Work to be completed = Reproduce, please, only the lines from the first line below to the line containing "### Technologie-Übersicht", inclusive.

Given entries =
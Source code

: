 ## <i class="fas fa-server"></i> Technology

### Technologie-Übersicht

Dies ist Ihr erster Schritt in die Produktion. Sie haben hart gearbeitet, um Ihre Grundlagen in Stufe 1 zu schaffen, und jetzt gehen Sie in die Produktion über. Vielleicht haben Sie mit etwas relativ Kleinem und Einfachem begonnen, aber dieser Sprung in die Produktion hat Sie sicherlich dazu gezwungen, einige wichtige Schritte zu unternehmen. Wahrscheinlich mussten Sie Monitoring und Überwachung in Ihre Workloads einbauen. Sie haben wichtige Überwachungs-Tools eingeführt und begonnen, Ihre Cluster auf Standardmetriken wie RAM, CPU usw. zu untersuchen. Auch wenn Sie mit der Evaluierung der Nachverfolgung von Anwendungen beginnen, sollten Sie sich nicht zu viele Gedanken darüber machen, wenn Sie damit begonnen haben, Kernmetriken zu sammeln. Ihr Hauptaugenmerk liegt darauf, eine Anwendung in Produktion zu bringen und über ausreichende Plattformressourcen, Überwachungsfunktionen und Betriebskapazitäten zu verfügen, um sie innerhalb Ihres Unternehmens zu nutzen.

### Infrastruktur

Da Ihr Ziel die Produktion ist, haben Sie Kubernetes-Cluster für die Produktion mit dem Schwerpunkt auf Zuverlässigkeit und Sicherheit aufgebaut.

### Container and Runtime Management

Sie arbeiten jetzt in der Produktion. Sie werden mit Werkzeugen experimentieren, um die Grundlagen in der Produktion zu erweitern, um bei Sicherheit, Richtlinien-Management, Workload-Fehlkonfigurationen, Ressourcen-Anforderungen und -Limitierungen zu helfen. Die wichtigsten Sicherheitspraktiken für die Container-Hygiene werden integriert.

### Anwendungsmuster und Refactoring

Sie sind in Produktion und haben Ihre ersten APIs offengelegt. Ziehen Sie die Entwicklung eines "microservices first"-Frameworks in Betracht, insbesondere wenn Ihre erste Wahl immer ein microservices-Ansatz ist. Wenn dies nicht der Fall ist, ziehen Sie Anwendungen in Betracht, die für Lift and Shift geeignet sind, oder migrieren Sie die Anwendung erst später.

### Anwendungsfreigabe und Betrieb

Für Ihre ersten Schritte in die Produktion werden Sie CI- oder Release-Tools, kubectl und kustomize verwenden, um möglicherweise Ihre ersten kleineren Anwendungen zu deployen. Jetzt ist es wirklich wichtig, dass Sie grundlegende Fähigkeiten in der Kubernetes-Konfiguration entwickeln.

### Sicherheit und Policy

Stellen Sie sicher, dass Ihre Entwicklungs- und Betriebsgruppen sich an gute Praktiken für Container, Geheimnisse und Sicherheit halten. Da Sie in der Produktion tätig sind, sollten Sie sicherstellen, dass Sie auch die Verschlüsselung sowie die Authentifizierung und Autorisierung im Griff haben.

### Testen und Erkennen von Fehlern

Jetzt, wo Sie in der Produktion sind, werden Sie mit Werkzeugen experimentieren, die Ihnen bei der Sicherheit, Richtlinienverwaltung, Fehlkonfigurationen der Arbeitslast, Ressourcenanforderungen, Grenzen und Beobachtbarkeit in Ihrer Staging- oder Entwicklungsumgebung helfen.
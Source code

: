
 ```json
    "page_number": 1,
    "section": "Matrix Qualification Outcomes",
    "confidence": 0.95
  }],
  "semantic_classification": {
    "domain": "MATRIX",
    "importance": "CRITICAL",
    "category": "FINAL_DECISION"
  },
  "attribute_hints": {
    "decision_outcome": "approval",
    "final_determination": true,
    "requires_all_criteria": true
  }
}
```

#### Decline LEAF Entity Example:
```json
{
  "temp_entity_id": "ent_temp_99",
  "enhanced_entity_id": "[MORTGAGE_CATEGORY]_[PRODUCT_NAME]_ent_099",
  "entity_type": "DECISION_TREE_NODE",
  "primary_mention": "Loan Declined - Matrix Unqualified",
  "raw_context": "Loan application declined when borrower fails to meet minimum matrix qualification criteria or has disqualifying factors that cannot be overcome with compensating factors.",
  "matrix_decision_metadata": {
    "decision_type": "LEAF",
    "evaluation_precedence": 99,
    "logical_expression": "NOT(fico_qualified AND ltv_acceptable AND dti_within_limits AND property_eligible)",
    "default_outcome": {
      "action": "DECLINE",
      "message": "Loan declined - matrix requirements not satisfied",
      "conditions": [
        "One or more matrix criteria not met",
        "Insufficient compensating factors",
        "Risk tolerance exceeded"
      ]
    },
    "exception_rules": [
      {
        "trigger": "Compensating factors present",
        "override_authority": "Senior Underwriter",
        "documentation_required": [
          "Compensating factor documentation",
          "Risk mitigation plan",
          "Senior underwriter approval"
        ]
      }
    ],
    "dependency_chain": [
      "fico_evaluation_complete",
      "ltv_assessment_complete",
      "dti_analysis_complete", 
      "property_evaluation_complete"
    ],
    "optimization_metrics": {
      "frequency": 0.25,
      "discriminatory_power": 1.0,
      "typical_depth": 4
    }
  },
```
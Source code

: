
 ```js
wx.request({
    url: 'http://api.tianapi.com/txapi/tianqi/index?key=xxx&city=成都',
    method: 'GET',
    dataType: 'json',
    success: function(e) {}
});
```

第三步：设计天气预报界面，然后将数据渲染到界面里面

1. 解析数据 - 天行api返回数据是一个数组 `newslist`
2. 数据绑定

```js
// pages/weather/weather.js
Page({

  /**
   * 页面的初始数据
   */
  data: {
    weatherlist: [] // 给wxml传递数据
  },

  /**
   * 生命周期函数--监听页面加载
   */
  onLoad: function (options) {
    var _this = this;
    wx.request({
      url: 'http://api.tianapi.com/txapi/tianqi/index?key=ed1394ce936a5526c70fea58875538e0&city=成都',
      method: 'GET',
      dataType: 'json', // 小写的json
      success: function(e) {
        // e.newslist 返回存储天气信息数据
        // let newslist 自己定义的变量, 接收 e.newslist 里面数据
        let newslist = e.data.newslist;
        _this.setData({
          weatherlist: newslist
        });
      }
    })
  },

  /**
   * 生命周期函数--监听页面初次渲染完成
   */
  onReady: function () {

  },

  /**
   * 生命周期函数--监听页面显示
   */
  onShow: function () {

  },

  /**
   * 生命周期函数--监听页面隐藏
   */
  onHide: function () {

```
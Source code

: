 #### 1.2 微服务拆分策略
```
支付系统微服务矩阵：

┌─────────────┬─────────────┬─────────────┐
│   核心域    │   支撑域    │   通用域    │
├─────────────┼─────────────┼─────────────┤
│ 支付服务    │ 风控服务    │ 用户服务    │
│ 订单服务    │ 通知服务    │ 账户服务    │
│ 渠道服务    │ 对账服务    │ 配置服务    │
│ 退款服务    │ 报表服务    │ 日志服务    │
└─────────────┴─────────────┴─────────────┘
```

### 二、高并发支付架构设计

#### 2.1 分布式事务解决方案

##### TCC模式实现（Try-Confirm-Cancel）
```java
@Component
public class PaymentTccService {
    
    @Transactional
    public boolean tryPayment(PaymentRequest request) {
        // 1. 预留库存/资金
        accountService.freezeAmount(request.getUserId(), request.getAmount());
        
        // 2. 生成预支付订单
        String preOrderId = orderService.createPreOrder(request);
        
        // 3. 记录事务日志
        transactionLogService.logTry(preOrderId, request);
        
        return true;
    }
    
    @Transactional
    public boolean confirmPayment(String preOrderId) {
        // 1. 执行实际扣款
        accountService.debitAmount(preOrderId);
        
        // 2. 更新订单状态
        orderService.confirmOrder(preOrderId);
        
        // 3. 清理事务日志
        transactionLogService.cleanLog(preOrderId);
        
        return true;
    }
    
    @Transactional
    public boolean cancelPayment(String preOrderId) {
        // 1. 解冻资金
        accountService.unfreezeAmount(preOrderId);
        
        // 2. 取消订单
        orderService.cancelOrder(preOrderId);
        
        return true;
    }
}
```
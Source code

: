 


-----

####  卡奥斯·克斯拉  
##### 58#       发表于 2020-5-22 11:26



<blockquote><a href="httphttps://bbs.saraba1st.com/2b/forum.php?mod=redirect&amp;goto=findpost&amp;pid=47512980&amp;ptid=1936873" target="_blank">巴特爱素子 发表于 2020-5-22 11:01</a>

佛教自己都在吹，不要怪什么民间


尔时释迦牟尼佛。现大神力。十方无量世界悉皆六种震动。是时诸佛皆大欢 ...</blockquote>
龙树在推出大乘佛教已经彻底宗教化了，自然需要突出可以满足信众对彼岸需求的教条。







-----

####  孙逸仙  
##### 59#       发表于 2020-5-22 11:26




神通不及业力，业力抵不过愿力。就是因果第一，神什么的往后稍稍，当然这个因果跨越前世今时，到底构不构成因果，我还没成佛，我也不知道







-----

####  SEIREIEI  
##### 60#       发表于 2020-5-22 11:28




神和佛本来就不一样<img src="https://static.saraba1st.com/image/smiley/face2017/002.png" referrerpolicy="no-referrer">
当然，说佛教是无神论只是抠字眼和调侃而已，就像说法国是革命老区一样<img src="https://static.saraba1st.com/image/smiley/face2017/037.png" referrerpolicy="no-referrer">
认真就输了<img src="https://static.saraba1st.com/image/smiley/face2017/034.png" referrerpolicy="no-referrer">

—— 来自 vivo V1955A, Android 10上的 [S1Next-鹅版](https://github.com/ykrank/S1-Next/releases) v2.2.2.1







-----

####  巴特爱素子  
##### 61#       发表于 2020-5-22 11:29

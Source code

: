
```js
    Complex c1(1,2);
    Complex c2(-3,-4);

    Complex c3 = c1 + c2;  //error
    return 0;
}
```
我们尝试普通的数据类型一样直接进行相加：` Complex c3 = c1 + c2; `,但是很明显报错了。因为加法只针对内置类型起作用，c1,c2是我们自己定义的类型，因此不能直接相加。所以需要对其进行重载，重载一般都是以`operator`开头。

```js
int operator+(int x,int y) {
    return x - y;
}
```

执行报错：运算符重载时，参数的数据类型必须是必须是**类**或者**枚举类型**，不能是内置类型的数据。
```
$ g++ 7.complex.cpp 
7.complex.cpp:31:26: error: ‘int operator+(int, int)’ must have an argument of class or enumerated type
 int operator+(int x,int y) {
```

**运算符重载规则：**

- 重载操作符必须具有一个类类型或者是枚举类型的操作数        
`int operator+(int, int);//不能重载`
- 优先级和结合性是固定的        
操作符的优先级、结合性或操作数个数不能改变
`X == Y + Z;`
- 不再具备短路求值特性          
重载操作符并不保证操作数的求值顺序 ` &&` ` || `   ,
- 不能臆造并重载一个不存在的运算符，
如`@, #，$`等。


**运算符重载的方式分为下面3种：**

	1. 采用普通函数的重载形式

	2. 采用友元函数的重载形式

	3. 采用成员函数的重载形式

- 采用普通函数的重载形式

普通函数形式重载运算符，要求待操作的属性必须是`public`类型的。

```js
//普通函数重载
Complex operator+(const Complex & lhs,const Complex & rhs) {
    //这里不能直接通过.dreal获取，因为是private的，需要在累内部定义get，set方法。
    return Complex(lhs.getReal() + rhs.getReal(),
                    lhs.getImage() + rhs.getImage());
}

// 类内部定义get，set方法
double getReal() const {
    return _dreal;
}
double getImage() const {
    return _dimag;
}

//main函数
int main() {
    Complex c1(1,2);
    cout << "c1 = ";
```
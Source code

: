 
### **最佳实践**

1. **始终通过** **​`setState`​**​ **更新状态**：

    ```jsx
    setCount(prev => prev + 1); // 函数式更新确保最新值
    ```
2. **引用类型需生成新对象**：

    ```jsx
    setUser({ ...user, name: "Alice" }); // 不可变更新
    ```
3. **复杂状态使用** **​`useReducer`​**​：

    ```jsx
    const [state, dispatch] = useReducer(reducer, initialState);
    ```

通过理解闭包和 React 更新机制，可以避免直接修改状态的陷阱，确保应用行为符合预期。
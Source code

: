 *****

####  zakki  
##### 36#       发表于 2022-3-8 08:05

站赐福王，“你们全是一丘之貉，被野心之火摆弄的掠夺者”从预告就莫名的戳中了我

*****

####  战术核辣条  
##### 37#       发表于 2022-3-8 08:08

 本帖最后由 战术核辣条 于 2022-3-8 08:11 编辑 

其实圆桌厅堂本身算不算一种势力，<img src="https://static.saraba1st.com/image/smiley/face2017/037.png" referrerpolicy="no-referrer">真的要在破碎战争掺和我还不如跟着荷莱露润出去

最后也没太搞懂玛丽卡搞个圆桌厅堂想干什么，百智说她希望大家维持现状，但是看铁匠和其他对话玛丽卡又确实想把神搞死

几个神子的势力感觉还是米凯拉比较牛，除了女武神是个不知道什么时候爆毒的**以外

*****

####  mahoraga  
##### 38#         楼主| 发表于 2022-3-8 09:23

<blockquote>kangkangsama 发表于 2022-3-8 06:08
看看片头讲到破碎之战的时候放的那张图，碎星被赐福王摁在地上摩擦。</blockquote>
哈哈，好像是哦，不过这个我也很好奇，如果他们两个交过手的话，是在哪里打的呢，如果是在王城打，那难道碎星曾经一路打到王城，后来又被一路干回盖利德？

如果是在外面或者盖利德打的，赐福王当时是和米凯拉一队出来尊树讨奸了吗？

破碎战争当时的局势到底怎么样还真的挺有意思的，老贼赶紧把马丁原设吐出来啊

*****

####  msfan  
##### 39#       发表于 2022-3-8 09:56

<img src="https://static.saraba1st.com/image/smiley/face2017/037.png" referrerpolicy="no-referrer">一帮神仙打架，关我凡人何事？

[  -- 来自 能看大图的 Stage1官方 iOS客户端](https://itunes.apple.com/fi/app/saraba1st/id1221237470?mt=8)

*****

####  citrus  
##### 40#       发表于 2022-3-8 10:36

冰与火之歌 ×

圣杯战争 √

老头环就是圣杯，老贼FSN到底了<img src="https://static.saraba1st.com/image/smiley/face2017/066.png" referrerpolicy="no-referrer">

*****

Exercise result =
Source code

: ## <i class="fas fa-server"></i> Technology

### Technologie-Übersicht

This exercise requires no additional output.